Directed by Judd Apatow. With Paul Rudd, Leslie Mann, John Lithgow, Megan Fox, Albert Brooks

Experience speaks here

by gaRis (@takisgaris)

It took me somewhat 25 years to realize that, unlike with drama or other genres, comedy demands a certain state of mind to be thoroughly enjoyed and even more so to be appreciated. For example, now that I have finally outgrown Wedding Crashers I am convinced that it clearly struck a chord in times of self- indulgent bachelor’s thrills. So, back in the day (*blush*) I gave it a four star review. When a comedy resonates, it’s unquestionably magic. When a comedy hits you that hard it merely doesn’t matter if the source happens to be another chain of grossed out, man-childish, and derivative gags by the Judd Apatow (Knocked-Up, 40 year old Virgin) school of R-rated comedy. Especially when you can literally breathe originality, keen observation and ample characterization of what is notoriously labelled “midlife crisis”. This is not achieved by casting his real life spouse Leslie Mann (Debbie) and daughters Maude and Iris opposite his onscreen alter ego Paul Rudd (Pete) in a sort of sequel to Knocked- Up. It is accomplished by reaching for the universal truth of aging, in person or in a relationship, offering a setting which is essentially of right here-right now value. Killer comedic riffs, referencing pop culture to the point that bet you, it will age gracefully amongst repetitive viewings.

Some may not easily identify themselves with the financial pseudo-crisis of an upper class Californian family but Apatow never hid his class origins neither would he be true to himself by distorting his auto-biographical take on this sex-drugs and parenthood opus. I particularly adored the not quite exemplar co-stars’ parents, namely Albert Brooks, a leech sucking on Pete’s quilt and John Lithgow, clueless Debbie’s estranged father who steal the show in their scenes together. All the more, Melissa McCarthy is relentlessly funny as the bullied mother of a bullied child, as bullied both by impregnated Debbie and inconsiderate Pete. Don’t miss the outtake as soon as the end credits start rolling; she’s Hilarious. And that’s what I see as Apatow’s grand career achievement; He’s stuck with his Freaks and Geeks gang (add Jason Segel, Seth Rogen, Jonah Hill), has enlivened a totally owned comedy sub-genre (”raunchy” anyone?) and now is attempting to step it up a notch, successfully enough, in a project that could easily expose him instead of elevating his game. It’s called guts.

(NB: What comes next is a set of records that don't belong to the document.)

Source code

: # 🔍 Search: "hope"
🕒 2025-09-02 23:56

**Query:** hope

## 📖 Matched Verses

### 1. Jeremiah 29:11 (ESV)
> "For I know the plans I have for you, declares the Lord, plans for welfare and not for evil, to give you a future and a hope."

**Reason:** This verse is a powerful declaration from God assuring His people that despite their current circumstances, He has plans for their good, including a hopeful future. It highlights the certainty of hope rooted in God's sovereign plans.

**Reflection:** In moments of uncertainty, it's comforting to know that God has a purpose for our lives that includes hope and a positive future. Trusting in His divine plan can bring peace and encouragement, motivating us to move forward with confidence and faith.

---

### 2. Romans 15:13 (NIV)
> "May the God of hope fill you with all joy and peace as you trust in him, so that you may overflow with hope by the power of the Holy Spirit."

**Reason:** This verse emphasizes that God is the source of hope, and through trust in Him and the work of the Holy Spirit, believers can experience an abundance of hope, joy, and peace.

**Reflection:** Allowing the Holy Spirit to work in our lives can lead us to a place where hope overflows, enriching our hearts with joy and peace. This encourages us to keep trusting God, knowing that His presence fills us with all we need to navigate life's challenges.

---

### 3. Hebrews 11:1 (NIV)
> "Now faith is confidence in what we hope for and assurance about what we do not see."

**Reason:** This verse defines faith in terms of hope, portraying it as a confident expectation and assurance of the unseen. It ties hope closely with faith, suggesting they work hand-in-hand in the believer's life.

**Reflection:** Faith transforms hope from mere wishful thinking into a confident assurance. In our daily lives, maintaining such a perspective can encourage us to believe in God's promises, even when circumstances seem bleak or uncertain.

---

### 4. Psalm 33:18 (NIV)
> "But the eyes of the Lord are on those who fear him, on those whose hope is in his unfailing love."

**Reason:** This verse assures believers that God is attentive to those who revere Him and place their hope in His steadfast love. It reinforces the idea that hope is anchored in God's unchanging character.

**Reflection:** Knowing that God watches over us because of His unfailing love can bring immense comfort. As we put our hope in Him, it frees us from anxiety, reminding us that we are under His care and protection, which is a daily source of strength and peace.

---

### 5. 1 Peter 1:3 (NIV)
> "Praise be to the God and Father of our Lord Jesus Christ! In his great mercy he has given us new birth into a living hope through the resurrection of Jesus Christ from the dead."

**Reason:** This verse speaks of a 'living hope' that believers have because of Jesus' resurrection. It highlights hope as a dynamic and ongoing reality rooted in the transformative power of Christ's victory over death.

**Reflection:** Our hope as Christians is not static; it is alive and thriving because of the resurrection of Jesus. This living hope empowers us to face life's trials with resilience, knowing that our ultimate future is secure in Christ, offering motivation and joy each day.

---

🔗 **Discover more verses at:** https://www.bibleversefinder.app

Conclusion: That being said, the movie could easily be trimmed, 20-30 minutes the least. Long takes and repetitive points may gain in familiarity with our heroic 40-ish couple but lose heavily pace and gravity, trying to nail down the story’s commercial appeal. All that is forgiven though, thanks to some great Lost, iPad and haemorrhoid jokes which propel some hard earned laughter through a series of really stressful situations that manifest themselves ironically when you reach that age of 40 something. Experience speaks here. By the way, Megan Fox is cherry on the top – like, or plainly super- hot in a party- loving, occasional- escort type of role. Aren’t you sold on This Is 40 yet?